Türkiye’nin çok ciddi bir tehdit olduğu yeni bir şey değildir. Bu tehdit, günlük askeri-politik çalışma dahilinde ciddi bir karşı tepki ihtiyacı duymaktadır.

Ancak, Ermeni toplumu Türk tehdidine hazır, fakat Türk tehdidinden korkmuş olmamalıdır.

Çünkü sürekli korku ve panik hissi, belirli bir kaynaktan başlamakla birlikte, “metastas” yayılma sonucunda, Ermenistan’ın yaşamsal faaliyetlerine yayılacaktır.

Başka bir deyişle, örneğin, Türkiye konusunda panik ve endişe içinde olup, Azerbaycan’la yüzleşmede kendine güvenen, güçlü iradeli, güçlü bir duyguya sahip olmak imkânsızdır.

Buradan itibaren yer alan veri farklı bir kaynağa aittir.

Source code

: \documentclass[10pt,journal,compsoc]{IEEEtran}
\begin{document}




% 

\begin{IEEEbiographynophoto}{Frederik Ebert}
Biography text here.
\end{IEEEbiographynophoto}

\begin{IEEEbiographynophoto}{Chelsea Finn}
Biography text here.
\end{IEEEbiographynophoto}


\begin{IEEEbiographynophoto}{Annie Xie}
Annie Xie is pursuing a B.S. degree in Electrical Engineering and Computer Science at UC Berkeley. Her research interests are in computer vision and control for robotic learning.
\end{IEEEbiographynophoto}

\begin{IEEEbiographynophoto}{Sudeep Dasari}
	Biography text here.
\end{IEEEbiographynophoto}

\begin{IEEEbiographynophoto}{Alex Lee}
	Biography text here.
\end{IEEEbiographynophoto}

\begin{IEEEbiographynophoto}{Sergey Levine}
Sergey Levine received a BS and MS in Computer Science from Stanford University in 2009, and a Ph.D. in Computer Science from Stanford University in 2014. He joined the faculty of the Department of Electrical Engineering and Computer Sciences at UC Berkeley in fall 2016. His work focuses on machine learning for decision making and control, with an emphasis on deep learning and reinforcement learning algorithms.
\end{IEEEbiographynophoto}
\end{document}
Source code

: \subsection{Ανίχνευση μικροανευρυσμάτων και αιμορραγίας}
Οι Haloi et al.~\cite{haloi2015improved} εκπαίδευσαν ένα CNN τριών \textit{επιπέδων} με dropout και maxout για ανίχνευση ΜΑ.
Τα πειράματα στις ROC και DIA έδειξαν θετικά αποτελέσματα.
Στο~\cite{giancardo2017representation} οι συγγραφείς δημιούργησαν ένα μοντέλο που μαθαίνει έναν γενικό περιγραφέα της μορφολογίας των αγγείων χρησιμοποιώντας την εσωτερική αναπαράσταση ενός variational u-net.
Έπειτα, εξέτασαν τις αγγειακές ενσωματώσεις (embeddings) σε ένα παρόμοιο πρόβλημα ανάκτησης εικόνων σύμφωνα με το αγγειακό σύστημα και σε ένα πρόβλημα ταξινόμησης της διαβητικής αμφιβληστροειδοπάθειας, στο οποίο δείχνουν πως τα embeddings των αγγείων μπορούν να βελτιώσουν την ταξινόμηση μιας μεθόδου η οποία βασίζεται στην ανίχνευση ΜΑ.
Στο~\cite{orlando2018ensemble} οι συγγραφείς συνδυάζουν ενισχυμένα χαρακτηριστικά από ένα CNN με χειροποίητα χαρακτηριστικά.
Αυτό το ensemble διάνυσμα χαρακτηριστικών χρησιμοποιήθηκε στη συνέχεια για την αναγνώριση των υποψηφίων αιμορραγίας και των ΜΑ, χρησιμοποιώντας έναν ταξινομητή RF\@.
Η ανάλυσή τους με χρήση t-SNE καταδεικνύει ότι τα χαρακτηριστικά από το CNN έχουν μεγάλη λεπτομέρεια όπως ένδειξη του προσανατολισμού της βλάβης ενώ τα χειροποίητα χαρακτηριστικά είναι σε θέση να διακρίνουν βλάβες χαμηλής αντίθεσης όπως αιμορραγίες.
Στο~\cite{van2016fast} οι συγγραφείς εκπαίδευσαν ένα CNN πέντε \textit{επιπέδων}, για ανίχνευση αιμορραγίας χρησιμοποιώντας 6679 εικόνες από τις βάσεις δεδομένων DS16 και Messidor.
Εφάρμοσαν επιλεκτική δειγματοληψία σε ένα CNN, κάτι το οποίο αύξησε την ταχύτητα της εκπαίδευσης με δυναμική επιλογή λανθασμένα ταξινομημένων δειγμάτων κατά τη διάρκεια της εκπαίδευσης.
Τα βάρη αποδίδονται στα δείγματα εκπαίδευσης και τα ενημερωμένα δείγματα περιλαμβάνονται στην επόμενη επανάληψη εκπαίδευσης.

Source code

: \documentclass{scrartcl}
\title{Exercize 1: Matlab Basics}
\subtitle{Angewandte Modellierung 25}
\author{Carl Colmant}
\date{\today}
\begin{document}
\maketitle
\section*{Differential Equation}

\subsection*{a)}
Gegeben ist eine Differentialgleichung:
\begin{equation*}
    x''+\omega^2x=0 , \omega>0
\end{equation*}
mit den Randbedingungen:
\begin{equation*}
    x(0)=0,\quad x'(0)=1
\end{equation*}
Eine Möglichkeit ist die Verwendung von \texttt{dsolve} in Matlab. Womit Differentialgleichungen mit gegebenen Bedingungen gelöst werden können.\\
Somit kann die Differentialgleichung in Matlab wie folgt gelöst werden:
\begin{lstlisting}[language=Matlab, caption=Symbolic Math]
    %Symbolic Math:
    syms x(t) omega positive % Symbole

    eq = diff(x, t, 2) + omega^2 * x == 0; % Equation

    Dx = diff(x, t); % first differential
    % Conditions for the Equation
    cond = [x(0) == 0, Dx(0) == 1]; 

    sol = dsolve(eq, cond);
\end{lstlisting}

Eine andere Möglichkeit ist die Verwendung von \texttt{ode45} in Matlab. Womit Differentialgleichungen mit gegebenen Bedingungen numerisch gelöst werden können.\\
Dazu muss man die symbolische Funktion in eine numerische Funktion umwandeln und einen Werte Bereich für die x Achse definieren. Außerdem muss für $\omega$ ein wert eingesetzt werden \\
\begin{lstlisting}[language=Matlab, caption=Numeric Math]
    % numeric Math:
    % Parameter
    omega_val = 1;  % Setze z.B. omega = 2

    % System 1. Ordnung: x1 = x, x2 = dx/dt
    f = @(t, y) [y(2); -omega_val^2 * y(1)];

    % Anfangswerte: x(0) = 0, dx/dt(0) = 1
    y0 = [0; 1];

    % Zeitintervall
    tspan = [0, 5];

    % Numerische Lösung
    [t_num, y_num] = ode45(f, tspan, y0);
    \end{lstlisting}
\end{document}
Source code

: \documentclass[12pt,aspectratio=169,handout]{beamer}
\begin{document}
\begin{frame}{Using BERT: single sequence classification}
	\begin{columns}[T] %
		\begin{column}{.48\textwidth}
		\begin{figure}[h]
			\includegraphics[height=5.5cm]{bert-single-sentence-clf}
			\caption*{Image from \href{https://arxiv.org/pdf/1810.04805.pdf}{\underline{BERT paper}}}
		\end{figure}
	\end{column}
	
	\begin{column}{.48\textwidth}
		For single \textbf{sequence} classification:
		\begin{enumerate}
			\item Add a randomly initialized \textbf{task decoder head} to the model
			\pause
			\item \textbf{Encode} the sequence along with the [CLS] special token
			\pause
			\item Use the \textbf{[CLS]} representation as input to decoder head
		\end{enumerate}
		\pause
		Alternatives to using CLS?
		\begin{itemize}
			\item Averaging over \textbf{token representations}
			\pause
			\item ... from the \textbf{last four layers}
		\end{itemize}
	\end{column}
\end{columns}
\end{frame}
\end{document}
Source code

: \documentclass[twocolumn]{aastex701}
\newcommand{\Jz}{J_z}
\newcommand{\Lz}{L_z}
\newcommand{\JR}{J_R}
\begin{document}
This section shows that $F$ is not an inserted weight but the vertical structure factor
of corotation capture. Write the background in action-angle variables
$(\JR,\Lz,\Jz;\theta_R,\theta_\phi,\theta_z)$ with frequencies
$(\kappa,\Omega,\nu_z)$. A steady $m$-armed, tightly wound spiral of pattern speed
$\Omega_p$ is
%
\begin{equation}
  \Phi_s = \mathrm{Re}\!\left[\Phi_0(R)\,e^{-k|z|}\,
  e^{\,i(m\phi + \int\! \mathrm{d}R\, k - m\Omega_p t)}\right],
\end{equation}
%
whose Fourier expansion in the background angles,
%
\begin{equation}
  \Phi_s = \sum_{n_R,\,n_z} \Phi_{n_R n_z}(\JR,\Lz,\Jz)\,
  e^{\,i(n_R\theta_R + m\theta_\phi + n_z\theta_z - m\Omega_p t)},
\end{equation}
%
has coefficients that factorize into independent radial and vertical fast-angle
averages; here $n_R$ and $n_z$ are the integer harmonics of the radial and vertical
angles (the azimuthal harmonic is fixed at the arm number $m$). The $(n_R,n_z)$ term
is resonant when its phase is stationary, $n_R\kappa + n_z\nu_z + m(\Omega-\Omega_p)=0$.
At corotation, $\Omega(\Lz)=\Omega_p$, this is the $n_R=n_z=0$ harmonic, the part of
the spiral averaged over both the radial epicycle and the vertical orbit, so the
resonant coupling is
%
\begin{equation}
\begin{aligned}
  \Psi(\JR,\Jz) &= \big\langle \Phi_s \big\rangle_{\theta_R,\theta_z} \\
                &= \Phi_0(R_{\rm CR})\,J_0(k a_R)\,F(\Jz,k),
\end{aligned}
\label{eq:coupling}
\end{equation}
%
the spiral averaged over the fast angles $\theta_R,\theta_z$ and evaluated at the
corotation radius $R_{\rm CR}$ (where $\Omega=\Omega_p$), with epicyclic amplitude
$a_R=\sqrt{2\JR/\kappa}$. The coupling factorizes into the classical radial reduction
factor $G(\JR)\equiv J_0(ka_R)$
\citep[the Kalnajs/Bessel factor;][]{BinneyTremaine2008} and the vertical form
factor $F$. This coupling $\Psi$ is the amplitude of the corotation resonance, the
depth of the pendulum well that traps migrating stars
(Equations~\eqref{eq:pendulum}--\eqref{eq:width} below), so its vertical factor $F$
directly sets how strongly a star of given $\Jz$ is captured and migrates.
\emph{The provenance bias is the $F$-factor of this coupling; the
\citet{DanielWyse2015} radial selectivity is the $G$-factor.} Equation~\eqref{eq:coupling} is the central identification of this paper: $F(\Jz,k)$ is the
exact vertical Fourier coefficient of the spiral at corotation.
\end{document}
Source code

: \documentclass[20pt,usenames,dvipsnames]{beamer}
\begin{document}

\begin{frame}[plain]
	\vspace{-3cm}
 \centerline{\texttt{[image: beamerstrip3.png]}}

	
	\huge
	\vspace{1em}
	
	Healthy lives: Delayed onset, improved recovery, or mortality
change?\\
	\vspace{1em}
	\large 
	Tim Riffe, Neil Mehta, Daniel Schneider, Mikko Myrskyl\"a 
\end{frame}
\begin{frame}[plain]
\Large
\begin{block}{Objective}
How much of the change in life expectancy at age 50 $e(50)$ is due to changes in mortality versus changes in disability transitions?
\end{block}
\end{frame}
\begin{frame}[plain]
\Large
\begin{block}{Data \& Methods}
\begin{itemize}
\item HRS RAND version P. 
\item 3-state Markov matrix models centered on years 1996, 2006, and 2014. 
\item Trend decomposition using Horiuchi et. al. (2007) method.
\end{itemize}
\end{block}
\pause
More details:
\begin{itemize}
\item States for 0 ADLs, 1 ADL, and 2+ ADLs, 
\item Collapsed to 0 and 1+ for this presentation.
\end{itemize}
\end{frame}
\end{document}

Bu duygu, Ermenistan’da yaşama veya Ermenistan’a yatırım yapma gibi basit konular da dâhil olmak üzere, tüm yönleri etkilemeye başlayacaktır.

Ermenistan’da böyle bir zihin ve ruh haline kimlerin ihtiyaç duyduğu konusuna farklı yönlerden bakmak mümkündür.

Kesin olan bir şey var ki, Ermenistan’ın ve Ermenistan’ın gerçek müttefiklerinin buna ihtiyacı yoktur.

Buna göre, Ermenistan Türk tehdidine ve bunun etkisizleşmesine günlük çalışmalarla hazır olmalı ve çeşitli eylem senaryolarına sahip olmalıdır.

Bu, koşulsuz ve doğrudan Ermeni-Türk diyalogunun mümkün olabileceği bir durumda dahi Ermenistan devlet politikasının “varoluşsal” sorunudur. Ancak Ermenistan, Türkiye’nin dizginlenmesi konusunda varoluşsal günlük taktik ve stratejik gerekliliğini ve buna yönelik askeri-politik çalışmayı, halk arasında panik ve korku olmadan gerçekleştirebilmelidir, çünkü bu, gerekli işlere sadece gereksiz ve hatta tehlikeli bir eşlik olabilir, bu ise çeşitli tarafların bu durumu Ermenistan’a karşı kullanmasını getirebilir.